Stored data entries
=== Begin Enclosure ===

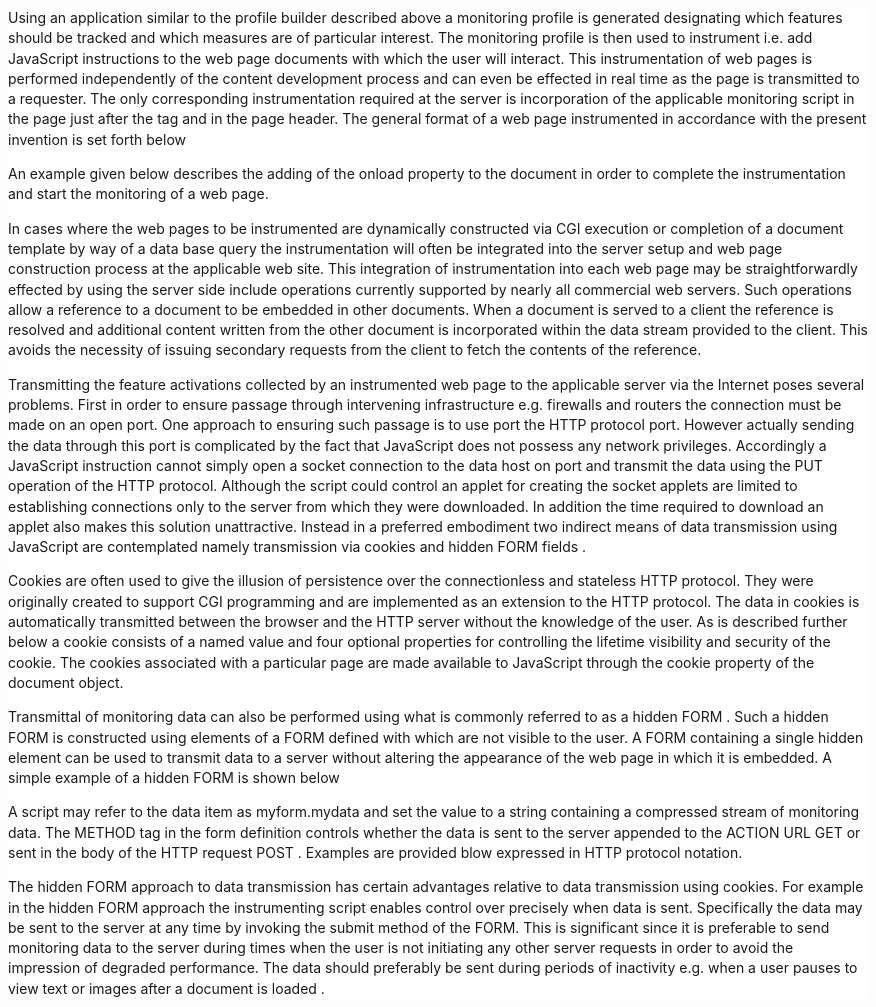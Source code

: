 Using an application similar to the profile builder described above a monitoring profile is generated designating which features should be tracked and which measures are of particular interest. The monitoring profile is then used to instrument i.e. add JavaScript instructions to the web page documents with which the user will interact. This instrumentation of web pages is performed independently of the content development process and can even be effected in real time as the page is transmitted to a requester. The only corresponding instrumentation required at the server is incorporation of the applicable monitoring script in the page just after the tag and in the page header. The general format of a web page instrumented in accordance with the present invention is set forth below 

An example given below describes the adding of the onload property to the document in order to complete the instrumentation and start the monitoring of a web page.

In cases where the web pages to be instrumented are dynamically constructed via CGI execution or completion of a document template by way of a data base query the instrumentation will often be integrated into the server setup and web page construction process at the applicable web site. This integration of instrumentation into each web page may be straightforwardly effected by using the server side include operations currently supported by nearly all commercial web servers. Such operations allow a reference to a document to be embedded in other documents. When a document is served to a client the reference is resolved and additional content written from the other document is incorporated within the data stream provided to the client. This avoids the necessity of issuing secondary requests from the client to fetch the contents of the reference.

Transmitting the feature activations collected by an instrumented web page to the applicable server via the Internet poses several problems. First in order to ensure passage through intervening infrastructure e.g. firewalls and routers the connection must be made on an open port. One approach to ensuring such passage is to use port the HTTP protocol port. However actually sending the data through this port is complicated by the fact that JavaScript does not possess any network privileges. Accordingly a JavaScript instruction cannot simply open a socket connection to the data host on port and transmit the data using the PUT operation of the HTTP protocol. Although the script could control an applet for creating the socket applets are limited to establishing connections only to the server from which they were downloaded. In addition the time required to download an applet also makes this solution unattractive. Instead in a preferred embodiment two indirect means of data transmission using JavaScript are contemplated namely transmission via cookies and hidden FORM fields .

Cookies are often used to give the illusion of persistence over the connectionless and stateless HTTP protocol. They were originally created to support CGI programming and are implemented as an extension to the HTTP protocol. The data in cookies is automatically transmitted between the browser and the HTTP server without the knowledge of the user. As is described further below a cookie consists of a named value and four optional properties for controlling the lifetime visibility and security of the cookie. The cookies associated with a particular page are made available to JavaScript through the cookie property of the document object.

Transmittal of monitoring data can also be performed using what is commonly referred to as a hidden FORM . Such a hidden FORM is constructed using elements of a FORM defined with which are not visible to the user. A FORM containing a single hidden element can be used to transmit data to a server without altering the appearance of the web page in which it is embedded. A simple example of a hidden FORM is shown below 

A script may refer to the data item as myform.mydata and set the value to a string containing a compressed stream of monitoring data. The METHOD tag in the form definition controls whether the data is sent to the server appended to the ACTION URL GET or sent in the body of the HTTP request POST . Examples are provided blow expressed in HTTP protocol notation.

The hidden FORM approach to data transmission has certain advantages relative to data transmission using cookies. For example in the hidden FORM approach the instrumenting script enables control over precisely when data is sent. Specifically the data may be sent to the server at any time by invoking the submit method of the FORM. This is significant since it is preferable to send monitoring data to the server during times when the user is not initiating any other server requests in order to avoid the impression of degraded performance. The data should preferably be sent during periods of inactivity e.g. when a user pauses to view text or images after a document is loaded .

=== End Enclosure ===

Description of the task:
For every line of the records that has the word "containing" in it, make a copy.

Expected output:
Transmittal of monitoring data can also be performed using what is commonly referred to as a hidden FORM . Such a hidden FORM is constructed using elements of a FORM defined with which are not visible to the user. A FORM containing a single hidden element can be used to transmit data to a server without altering the appearance of the web page in which it is embedded. A simple example of a hidden FORM is shown below 
A script may refer to the data item as myform.mydata and set the value to a string containing a compressed stream of monitoring data. The METHOD tag in the form definition controls whether the data is sent to the server appended to the ACTION URL GET or sent in the body of the HTTP request POST . Examples are provided blow expressed in HTTP protocol notation.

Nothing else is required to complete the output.